_Exercise instructions_
An exact restatement of all the data is required, with the pictures left out.

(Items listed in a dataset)

^^^^^^^^

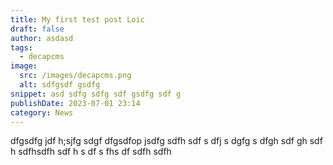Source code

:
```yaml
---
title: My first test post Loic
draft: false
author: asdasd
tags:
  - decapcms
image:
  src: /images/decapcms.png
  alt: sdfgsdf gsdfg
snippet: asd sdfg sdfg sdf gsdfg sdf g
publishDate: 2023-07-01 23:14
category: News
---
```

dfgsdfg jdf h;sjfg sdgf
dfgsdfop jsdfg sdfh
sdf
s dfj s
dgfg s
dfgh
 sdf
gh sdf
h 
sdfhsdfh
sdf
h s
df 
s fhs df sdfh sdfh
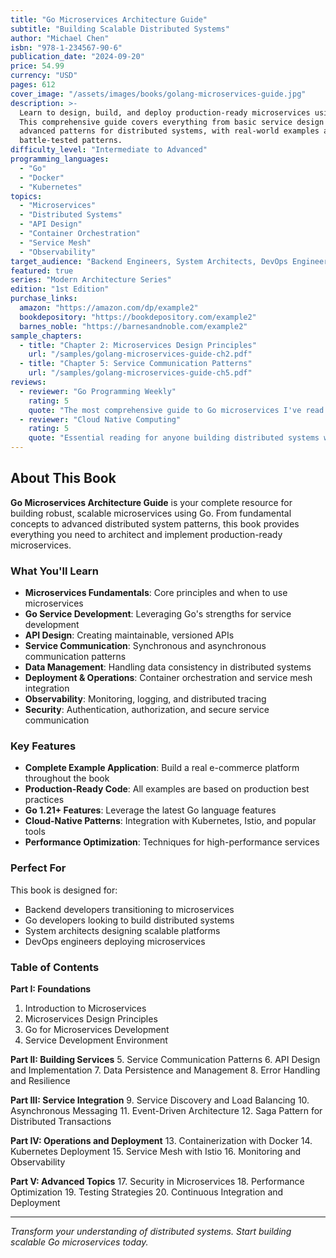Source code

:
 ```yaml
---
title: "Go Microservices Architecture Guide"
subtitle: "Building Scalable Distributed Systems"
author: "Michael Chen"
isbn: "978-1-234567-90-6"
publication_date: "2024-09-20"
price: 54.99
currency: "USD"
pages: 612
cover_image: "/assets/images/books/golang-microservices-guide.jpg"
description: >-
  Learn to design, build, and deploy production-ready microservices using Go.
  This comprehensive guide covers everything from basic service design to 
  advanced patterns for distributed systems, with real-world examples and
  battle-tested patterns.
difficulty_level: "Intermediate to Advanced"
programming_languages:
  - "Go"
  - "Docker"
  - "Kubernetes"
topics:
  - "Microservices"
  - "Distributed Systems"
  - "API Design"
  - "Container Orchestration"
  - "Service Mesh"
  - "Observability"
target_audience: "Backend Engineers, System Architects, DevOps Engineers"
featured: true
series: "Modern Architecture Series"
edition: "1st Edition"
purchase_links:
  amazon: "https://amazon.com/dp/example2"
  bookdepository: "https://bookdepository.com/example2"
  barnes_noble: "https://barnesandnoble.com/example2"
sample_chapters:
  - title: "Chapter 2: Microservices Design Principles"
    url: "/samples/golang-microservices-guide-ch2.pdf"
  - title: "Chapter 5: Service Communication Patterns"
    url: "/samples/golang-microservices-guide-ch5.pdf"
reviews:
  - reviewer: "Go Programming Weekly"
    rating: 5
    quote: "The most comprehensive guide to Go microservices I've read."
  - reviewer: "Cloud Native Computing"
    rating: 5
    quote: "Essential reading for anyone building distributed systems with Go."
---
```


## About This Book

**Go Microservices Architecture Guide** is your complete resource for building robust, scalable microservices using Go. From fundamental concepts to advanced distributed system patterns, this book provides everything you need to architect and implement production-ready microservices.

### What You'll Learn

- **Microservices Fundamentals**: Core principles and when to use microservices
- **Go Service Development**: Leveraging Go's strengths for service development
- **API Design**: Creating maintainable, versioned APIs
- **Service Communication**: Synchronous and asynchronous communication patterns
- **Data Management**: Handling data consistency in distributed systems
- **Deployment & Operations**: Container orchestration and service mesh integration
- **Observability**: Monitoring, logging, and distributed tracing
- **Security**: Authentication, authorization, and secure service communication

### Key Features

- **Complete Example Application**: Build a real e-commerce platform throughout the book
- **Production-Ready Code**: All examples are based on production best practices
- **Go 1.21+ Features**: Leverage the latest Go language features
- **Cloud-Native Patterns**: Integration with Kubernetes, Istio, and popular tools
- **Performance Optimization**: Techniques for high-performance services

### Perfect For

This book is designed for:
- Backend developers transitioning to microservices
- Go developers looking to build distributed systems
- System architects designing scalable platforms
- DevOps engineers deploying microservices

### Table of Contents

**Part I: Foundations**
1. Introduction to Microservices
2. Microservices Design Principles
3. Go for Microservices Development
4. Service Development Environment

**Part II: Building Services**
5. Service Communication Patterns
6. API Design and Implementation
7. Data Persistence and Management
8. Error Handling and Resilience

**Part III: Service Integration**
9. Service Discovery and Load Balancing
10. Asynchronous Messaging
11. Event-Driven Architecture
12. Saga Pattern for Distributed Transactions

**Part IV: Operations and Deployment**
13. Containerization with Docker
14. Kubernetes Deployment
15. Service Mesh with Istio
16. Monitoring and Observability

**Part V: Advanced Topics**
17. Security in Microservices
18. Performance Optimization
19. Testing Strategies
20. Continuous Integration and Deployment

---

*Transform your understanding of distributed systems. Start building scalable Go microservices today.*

^^^^^^^^

_Result for this task_
Source code

:
```yaml
---
title: My first test post Loic
draft: false
author: asdasd
tags:
  - decapcms
image:
  src: /images/decapcms.png
  alt: sdfgsdf gsdfg
snippet: asd sdfg sdfg sdf gsdfg sdf g
publishDate: 2023-07-01 23:14
category: News
---
```

dfgsdfg jdf h;sjfg sdgf
dfgsdfop jsdfg sdfh
sdf
s dfj s
dgfg s
dfgh
 sdf
gh sdf
h 
sdfhsdfh
sdf
h s
df 
s fhs df sdfh sdfh
Source code

:
 ```yaml
---
title: "Go Microservices Architecture Guide"
subtitle: "Building Scalable Distributed Systems"
author: "Michael Chen"
isbn: "978-1-234567-90-6"
publication_date: "2024-09-20"
price: 54.99
currency: "USD"
pages: 612
cover_image: "/assets/images/books/golang-microservices-guide.jpg"
description: >-
  Learn to design, build, and deploy production-ready microservices using Go.
  This comprehensive guide covers everything from basic service design to 
  advanced patterns for distributed systems, with real-world examples and
  battle-tested patterns.
difficulty_level: "Intermediate to Advanced"
programming_languages:
  - "Go"
  - "Docker"
  - "Kubernetes"
topics:
  - "Microservices"
  - "Distributed Systems"
  - "API Design"
  - "Container Orchestration"
  - "Service Mesh"
  - "Observability"
target_audience: "Backend Engineers, System Architects, DevOps Engineers"
featured: true
series: "Modern Architecture Series"
edition: "1st Edition"
purchase_links:
  amazon: "https://amazon.com/dp/example2"
  bookdepository: "https://bookdepository.com/example2"
  barnes_noble: "https://barnesandnoble.com/example2"
sample_chapters:
  - title: "Chapter 2: Microservices Design Principles"
    url: "/samples/golang-microservices-guide-ch2.pdf"
  - title: "Chapter 5: Service Communication Patterns"
    url: "/samples/golang-microservices-guide-ch5.pdf"
reviews:
  - reviewer: "Go Programming Weekly"
    rating: 5
    quote: "The most comprehensive guide to Go microservices I've read."
  - reviewer: "Cloud Native Computing"
    rating: 5
    quote: "Essential reading for anyone building distributed systems with Go."
---
```


## About This Book

**Go Microservices Architecture Guide** is your complete resource for building robust, scalable microservices using Go. From fundamental concepts to advanced distributed system patterns, this book provides everything you need to architect and implement production-ready microservices.

### What You'll Learn

- **Microservices Fundamentals**: Core principles and when to use microservices
- **Go Service Development**: Leveraging Go's strengths for service development
- **API Design**: Creating maintainable, versioned APIs
- **Service Communication**: Synchronous and asynchronous communication patterns
- **Data Management**: Handling data consistency in distributed systems
- **Deployment & Operations**: Container orchestration and service mesh integration
- **Observability**: Monitoring, logging, and distributed tracing
- **Security**: Authentication, authorization, and secure service communication

### Key Features

- **Complete Example Application**: Build a real e-commerce platform throughout the book
- **Production-Ready Code**: All examples are based on production best practices
- **Go 1.21+ Features**: Leverage the latest Go language features
- **Cloud-Native Patterns**: Integration with Kubernetes, Istio, and popular tools
- **Performance Optimization**: Techniques for high-performance services

### Perfect For

This book is designed for:
- Backend developers transitioning to microservices
- Go developers looking to build distributed systems
- System architects designing scalable platforms
- DevOps engineers deploying microservices

### Table of Contents

**Part I: Foundations**
1. Introduction to Microservices
2. Microservices Design Principles
3. Go for Microservices Development
4. Service Development Environment

**Part II: Building Services**
5. Service Communication Patterns
6. API Design and Implementation
7. Data Persistence and Management
8. Error Handling and Resilience

**Part III: Service Integration**
9. Service Discovery and Load Balancing
10. Asynchronous Messaging
11. Event-Driven Architecture
12. Saga Pattern for Distributed Transactions

**Part IV: Operations and Deployment**
13. Containerization with Docker
14. Kubernetes Deployment
15. Service Mesh with Istio
16. Monitoring and Observability

**Part V: Advanced Topics**
17. Security in Microservices
18. Performance Optimization
19. Testing Strategies
20. Continuous Integration and Deployment

---

*Transform your understanding of distributed systems. Start building scalable Go microservices today.*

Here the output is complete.